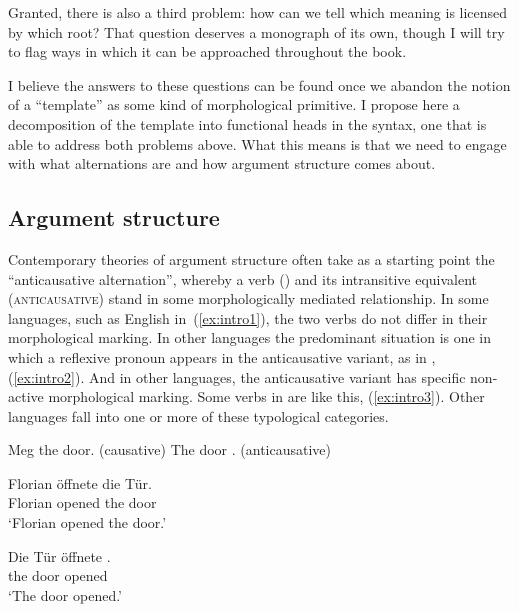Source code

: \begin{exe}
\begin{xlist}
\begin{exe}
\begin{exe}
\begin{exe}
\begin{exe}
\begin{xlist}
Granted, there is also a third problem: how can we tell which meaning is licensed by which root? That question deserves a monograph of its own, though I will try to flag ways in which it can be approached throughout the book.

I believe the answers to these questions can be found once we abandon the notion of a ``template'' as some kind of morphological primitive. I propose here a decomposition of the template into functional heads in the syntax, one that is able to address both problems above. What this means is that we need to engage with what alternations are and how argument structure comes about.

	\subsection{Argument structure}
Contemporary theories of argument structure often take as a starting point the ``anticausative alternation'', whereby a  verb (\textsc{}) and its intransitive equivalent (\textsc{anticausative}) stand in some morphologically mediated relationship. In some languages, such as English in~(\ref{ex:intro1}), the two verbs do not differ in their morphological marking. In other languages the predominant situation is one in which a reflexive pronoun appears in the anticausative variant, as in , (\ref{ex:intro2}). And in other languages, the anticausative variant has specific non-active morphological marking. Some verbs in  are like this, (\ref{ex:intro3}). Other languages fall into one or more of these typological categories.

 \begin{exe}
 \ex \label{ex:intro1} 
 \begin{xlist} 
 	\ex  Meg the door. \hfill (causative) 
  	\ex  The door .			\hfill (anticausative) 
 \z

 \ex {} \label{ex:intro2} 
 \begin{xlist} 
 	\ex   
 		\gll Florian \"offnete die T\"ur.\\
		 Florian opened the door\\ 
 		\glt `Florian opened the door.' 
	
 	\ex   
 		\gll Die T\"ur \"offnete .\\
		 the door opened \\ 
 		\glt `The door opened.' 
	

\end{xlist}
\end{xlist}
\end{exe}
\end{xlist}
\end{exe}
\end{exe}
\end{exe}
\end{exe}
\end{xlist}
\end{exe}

_ _ _ _ _

**WHAT YOU HAVE TO DO**
Copy out every line of the entries where the string "hfill" shows up.

**ANSWER SECTION**
 	\ex  Meg the door. \hfill (causative) 
  	\ex  The door .			\hfill (anticausative) 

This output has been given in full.